* **Dataset entries**
┄┄┄┄┄┄┄┄┄┄┄┄┄┄┄┄┄┄┄┄

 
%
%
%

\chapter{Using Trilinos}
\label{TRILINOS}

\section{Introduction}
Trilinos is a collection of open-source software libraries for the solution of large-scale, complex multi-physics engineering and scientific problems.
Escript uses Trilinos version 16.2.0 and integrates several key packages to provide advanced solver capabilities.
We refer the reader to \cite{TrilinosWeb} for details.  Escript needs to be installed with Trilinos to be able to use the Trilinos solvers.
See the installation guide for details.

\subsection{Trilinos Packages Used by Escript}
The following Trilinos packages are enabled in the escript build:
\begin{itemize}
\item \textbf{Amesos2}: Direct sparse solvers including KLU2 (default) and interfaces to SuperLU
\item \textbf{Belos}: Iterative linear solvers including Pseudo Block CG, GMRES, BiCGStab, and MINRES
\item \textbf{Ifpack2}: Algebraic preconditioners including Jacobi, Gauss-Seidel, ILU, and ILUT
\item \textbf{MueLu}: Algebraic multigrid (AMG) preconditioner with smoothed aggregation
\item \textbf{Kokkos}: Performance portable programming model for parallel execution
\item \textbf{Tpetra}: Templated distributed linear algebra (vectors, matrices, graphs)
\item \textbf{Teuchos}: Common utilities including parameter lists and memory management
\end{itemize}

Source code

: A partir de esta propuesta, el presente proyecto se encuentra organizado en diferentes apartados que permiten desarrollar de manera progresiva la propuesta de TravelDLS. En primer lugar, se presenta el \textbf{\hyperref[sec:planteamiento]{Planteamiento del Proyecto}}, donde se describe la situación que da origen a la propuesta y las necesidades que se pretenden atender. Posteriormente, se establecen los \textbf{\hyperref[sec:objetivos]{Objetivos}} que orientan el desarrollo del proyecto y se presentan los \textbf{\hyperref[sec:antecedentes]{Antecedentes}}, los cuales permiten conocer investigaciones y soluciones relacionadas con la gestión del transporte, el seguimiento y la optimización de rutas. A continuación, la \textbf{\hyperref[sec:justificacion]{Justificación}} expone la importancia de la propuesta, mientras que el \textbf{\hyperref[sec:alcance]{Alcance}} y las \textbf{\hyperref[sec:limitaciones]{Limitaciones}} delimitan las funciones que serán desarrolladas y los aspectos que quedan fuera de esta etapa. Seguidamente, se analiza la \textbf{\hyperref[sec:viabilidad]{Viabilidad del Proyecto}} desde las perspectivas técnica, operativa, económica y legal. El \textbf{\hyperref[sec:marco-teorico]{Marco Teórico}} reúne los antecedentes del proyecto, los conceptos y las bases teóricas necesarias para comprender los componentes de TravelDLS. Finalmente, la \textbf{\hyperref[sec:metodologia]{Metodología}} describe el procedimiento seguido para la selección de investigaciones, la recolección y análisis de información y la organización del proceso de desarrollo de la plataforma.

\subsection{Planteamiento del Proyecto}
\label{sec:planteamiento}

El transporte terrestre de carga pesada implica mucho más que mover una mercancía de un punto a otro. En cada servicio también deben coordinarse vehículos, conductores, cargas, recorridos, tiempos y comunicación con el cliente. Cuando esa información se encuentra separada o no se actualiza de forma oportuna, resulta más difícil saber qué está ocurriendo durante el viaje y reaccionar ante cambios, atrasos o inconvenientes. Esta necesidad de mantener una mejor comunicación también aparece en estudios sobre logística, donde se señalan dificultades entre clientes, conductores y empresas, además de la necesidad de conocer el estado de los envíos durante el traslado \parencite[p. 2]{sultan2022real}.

┄┄┄┄┄┄┄┄┄┄┄┄┄┄┄┄┄┄┄┄

From the entries above, restate word for word the lines from the line containing "We refer the" to the line containing "Source code", both ends included, and nothing more.

We refer the reader to \cite{TrilinosWeb} for details.  Escript needs to be installed with Trilinos to be able to use the Trilinos solvers.
See the installation guide for details.

\subsection{Trilinos Packages Used by Escript}
The following Trilinos packages are enabled in the escript build:
\begin{itemize}
\item \textbf{Amesos2}: Direct sparse solvers including KLU2 (default) and interfaces to SuperLU
\item \textbf{Belos}: Iterative linear solvers including Pseudo Block CG, GMRES, BiCGStab, and MINRES
\item \textbf{Ifpack2}: Algebraic preconditioners including Jacobi, Gauss-Seidel, ILU, and ILUT
\item \textbf{MueLu}: Algebraic multigrid (AMG) preconditioner with smoothed aggregation
\item \textbf{Kokkos}: Performance portable programming model for parallel execution
\item \textbf{Tpetra}: Templated distributed linear algebra (vectors, matrices, graphs)
\item \textbf{Teuchos}: Common utilities including parameter lists and memory management
\end{itemize}

Source code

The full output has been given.